(Records for this exercise begins)

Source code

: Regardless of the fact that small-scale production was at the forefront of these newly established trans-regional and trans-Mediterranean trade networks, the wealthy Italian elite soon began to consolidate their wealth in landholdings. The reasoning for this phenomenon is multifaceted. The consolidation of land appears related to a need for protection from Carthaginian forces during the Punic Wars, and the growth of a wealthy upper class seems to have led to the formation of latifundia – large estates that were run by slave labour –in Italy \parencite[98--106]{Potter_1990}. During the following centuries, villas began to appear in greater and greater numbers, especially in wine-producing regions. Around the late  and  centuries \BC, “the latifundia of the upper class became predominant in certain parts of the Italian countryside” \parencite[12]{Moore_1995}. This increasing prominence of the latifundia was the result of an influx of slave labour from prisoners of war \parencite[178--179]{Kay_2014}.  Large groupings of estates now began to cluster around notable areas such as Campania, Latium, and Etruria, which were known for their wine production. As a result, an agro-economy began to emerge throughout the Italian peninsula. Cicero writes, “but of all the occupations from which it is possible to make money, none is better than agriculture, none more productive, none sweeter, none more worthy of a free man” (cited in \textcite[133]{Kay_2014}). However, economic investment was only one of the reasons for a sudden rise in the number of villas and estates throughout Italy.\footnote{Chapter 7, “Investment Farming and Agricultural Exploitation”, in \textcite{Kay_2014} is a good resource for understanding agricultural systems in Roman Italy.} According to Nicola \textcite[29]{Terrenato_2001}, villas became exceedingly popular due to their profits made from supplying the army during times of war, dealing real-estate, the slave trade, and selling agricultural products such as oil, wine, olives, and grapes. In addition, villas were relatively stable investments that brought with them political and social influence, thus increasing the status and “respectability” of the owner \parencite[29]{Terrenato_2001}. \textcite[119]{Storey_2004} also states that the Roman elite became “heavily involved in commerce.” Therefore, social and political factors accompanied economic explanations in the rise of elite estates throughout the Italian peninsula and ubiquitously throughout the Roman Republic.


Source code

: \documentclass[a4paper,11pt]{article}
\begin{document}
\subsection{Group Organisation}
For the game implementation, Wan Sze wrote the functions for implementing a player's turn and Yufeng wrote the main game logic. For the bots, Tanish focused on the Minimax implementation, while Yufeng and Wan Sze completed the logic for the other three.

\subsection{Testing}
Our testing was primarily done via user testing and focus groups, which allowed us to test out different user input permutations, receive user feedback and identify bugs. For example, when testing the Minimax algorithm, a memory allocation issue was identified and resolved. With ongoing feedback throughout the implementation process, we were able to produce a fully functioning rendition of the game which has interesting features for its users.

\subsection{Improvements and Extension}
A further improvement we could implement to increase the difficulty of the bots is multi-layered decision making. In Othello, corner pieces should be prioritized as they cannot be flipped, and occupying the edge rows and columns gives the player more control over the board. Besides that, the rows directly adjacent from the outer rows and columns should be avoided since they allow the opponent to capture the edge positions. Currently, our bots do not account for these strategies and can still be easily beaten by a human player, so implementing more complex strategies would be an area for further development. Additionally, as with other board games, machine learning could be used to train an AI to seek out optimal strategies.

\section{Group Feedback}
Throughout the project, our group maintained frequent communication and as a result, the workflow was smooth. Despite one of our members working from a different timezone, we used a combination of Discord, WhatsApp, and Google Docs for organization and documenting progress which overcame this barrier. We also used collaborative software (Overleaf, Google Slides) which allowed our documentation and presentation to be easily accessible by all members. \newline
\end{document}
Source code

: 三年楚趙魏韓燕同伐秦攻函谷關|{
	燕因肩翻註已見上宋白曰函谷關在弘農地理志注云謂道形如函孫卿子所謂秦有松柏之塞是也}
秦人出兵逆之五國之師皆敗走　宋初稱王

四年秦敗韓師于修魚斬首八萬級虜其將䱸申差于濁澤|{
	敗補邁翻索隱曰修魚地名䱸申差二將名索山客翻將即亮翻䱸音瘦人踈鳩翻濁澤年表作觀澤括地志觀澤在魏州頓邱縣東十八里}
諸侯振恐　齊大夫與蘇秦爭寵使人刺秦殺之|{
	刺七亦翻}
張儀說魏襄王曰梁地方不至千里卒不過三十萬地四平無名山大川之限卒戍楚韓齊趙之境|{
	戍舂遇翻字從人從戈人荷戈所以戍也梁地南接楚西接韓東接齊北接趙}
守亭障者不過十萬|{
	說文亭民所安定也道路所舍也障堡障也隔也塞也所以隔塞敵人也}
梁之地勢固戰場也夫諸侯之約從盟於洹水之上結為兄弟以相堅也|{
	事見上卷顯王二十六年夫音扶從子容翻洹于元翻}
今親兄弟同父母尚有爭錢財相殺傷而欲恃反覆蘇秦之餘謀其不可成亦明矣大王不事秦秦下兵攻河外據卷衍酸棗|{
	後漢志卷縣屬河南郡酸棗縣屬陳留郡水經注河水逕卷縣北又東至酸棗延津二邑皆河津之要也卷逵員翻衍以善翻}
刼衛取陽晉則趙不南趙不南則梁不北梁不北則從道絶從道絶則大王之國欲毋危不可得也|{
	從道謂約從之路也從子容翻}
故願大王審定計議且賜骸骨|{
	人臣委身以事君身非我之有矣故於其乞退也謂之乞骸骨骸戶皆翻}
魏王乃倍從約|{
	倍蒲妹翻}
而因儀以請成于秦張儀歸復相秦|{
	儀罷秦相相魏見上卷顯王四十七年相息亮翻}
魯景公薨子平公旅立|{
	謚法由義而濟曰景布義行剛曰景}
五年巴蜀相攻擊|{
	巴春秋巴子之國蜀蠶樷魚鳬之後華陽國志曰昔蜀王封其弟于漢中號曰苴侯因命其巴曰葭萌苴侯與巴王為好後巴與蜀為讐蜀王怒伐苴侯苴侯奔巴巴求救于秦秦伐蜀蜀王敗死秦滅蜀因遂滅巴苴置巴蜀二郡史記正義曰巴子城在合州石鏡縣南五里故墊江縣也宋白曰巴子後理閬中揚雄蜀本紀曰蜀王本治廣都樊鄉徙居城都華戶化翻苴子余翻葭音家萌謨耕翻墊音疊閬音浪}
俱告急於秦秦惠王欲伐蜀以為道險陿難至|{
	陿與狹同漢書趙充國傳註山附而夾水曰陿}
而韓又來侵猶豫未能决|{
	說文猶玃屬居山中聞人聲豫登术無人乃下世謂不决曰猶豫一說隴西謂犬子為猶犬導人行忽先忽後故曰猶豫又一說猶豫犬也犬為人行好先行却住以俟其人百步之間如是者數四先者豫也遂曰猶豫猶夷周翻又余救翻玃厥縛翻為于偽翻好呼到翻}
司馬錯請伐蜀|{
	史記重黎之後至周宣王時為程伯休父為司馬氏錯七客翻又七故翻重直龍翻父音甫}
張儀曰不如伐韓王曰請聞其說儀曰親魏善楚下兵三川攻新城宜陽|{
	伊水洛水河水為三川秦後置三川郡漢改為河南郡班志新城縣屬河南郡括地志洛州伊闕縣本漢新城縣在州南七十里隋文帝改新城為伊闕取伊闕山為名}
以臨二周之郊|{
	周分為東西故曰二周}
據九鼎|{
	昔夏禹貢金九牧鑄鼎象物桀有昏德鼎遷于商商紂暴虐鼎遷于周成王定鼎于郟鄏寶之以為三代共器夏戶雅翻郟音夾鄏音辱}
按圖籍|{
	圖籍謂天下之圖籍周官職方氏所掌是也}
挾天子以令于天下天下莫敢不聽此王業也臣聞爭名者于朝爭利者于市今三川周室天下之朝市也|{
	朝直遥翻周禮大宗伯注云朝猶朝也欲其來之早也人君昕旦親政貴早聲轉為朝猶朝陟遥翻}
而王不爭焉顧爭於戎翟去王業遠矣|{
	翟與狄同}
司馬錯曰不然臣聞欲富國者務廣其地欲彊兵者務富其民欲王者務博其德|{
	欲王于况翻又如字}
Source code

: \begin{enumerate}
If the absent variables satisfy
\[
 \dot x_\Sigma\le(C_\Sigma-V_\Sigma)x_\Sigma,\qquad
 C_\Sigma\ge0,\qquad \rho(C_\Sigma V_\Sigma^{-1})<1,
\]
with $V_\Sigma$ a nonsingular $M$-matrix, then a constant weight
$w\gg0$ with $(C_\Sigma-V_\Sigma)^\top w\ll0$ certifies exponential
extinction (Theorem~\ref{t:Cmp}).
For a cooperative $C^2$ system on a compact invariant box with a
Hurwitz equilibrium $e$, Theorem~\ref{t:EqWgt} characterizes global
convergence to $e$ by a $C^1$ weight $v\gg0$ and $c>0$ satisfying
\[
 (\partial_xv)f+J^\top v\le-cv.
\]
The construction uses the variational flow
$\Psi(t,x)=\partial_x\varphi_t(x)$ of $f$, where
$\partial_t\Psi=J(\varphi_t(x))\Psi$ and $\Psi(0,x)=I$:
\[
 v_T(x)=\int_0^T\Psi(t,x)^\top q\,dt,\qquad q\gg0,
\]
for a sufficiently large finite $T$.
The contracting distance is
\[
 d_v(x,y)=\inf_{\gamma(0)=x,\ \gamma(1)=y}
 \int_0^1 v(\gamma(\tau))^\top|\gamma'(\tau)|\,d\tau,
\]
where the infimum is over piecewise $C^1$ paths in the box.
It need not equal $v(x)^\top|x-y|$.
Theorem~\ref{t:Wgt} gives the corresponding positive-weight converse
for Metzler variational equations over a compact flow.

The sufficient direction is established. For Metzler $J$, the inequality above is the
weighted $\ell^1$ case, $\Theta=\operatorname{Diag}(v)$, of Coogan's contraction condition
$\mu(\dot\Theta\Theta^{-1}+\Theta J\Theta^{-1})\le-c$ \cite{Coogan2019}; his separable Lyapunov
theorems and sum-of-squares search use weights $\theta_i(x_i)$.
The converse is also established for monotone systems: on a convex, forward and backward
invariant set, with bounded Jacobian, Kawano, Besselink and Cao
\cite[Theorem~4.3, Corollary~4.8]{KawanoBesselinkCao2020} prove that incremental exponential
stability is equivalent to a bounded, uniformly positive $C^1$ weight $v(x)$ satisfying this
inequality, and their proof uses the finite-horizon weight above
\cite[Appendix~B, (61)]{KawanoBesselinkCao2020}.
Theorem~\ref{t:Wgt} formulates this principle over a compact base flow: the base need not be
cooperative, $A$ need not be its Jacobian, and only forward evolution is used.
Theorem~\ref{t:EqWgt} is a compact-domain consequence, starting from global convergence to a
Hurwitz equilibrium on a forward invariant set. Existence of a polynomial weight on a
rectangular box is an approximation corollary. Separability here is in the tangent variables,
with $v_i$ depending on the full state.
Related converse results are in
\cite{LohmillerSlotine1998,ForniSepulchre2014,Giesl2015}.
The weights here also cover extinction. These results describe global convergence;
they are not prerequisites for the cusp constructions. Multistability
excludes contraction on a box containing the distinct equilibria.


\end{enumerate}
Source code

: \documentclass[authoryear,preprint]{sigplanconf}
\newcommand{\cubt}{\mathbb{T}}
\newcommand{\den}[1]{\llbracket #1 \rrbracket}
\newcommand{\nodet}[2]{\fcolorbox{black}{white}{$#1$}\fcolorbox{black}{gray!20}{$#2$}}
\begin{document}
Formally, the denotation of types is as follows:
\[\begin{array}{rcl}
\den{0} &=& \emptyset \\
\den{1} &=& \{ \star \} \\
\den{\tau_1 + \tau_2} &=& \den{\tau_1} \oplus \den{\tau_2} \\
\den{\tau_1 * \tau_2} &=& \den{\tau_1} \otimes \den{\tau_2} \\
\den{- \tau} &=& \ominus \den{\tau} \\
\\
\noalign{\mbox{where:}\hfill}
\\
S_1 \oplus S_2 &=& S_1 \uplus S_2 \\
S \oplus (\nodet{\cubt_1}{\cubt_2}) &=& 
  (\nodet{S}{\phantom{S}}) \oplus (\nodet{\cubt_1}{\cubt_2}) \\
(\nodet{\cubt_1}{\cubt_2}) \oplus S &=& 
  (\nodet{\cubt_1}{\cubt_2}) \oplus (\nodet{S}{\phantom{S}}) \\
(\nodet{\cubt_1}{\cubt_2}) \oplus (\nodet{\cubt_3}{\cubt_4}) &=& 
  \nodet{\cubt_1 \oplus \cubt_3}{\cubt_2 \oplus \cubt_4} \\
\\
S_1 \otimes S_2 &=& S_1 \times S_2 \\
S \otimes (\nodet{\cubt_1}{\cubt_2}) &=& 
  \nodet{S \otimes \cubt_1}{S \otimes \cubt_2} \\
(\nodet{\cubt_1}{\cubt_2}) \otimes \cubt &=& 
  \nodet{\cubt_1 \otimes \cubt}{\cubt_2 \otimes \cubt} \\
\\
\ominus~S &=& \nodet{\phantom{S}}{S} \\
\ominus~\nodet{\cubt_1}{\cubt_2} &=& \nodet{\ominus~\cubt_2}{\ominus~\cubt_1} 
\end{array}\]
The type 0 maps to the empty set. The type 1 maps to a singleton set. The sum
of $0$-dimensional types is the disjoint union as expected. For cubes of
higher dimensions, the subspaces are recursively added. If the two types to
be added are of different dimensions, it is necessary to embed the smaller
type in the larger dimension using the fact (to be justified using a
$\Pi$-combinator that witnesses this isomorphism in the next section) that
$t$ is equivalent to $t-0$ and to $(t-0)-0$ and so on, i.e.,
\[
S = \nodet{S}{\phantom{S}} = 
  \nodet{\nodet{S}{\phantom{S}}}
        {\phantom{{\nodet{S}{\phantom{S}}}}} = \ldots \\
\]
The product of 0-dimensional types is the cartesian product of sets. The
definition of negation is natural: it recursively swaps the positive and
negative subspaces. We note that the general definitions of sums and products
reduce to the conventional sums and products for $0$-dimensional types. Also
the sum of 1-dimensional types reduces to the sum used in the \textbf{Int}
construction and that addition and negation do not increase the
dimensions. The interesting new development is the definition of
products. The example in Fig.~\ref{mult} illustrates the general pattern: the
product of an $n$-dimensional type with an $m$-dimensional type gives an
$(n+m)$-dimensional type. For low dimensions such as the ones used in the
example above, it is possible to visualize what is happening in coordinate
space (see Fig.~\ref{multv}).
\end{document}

(Records for this exercise ends)

■ Your instructions
Please show every line of the entries above that contains the word "recursively".

■ Result
higher dimensions, the subspaces are recursively added. If the two types to
definition of negation is natural: it recursively swaps the positive and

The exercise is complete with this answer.